A blue plaque has been unveiled in Treorchy acknowledging the contribution the late Donald Davies made to modern computers and the internet.

He worked with Alan Turing the war-time code-breaker and fellow pioneer of computer science.

Mr Davies was born in the village when his family moved from west Wales so his father could find work in the mines.

"Basically you can trace the modern internet back to a son of a coal miner born in Dumfries Street, Treorchy," said great nephew Ian Titherington.

He says his great uncle is widely known in America which continued his computer work but that "he is hardly known in his home town".

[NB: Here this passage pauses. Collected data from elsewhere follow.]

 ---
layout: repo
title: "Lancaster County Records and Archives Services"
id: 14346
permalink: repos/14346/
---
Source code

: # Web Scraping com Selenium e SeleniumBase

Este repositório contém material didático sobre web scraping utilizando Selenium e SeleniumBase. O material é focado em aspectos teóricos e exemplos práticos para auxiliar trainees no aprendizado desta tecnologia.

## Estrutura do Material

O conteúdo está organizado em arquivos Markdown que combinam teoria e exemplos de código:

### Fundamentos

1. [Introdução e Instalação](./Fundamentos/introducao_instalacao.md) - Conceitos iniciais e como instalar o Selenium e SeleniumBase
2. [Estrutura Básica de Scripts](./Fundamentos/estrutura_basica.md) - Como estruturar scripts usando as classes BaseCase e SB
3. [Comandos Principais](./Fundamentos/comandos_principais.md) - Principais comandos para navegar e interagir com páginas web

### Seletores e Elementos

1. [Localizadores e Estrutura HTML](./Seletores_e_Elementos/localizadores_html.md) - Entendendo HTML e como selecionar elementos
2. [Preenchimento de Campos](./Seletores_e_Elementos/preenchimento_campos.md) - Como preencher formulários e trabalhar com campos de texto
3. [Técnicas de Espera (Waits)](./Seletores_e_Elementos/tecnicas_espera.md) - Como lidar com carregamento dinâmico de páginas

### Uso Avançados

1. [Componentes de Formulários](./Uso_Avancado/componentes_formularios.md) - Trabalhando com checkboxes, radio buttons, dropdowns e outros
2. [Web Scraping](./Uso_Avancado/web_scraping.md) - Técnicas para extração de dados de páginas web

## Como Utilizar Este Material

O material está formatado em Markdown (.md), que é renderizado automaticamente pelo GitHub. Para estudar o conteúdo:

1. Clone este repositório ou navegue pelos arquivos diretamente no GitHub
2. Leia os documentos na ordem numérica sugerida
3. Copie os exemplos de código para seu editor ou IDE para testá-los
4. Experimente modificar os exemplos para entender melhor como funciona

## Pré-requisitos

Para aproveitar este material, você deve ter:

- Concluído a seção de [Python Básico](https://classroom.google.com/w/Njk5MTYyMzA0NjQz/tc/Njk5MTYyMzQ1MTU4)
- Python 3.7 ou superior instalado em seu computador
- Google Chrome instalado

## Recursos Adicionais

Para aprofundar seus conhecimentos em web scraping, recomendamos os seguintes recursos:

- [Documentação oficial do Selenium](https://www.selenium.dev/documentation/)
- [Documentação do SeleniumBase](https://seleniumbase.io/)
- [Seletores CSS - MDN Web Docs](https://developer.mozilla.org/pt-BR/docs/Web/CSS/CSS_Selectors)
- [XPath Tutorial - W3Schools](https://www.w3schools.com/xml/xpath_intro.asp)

Donald Davies in 1949 Mr Davies invented early computer games such his nought and crosses machine

He became involved in the development of creating a network of computers giving them the ability to communicate after designing early electronic stored-program digital computers.

Mr Davies, who died in May 2000 at the age of 75, was brought up in Portsmouth after his mother moved the family following the death of his father.

He went on to study at Imperial College, London, and gained degrees in physics in 1943 and mathematics in 1947.

That year, after learning about the work on the first computer system - known as the Automatic Computing Engine (ACE) - he joined the National Physical Laboratory (NPL) as a member the team led by Mr Turing which eventually created the ACE computer.

In 1966, he returned to NPL and as head of the computer section he was involved in the development of an idea to achieve communication between computers and which continued abroad.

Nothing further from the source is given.